> [Entries supplied]:
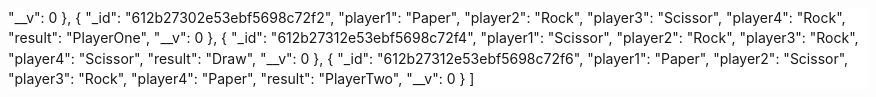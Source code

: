 "__v": 0
},
{
"_id": "612b27302e53ebf5698c72f2",
"player1": "Paper",
"player2": "Rock",
"player3": "Scissor",
"player4": "Rock",
"result": "PlayerOne",
"__v": 0
},
{
"_id": "612b27312e53ebf5698c72f4",
"player1": "Scissor",
"player2": "Rock",
"player3": "Rock",
"player4": "Scissor",
"result": "Draw",
"__v": 0
},
{
"_id": "612b27312e53ebf5698c72f6",
"player1": "Paper",
"player2": "Scissor",
"player3": "Rock",
"player4": "Paper",
"result": "PlayerTwo",
"__v": 0
}
]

> [Problem]: Leaving aside the images, write out every entry above exactly.

> [Solution below]:
Source code

: "__v": 0
},
{
"_id": "612b27302e53ebf5698c72f2",
"player1": "Paper",
"player2": "Rock",
"player3": "Scissor",
"player4": "Rock",
"result": "PlayerOne",
"__v": 0
},
{
"_id": "612b27312e53ebf5698c72f4",
"player1": "Scissor",
"player2": "Rock",
"player3": "Rock",
"player4": "Scissor",
"result": "Draw",
"__v": 0
},
{
"_id": "612b27312e53ebf5698c72f6",
"player1": "Paper",
"player2": "Scissor",
"player3": "Rock",
"player4": "Paper",
"result": "PlayerTwo",
"__v": 0
}
]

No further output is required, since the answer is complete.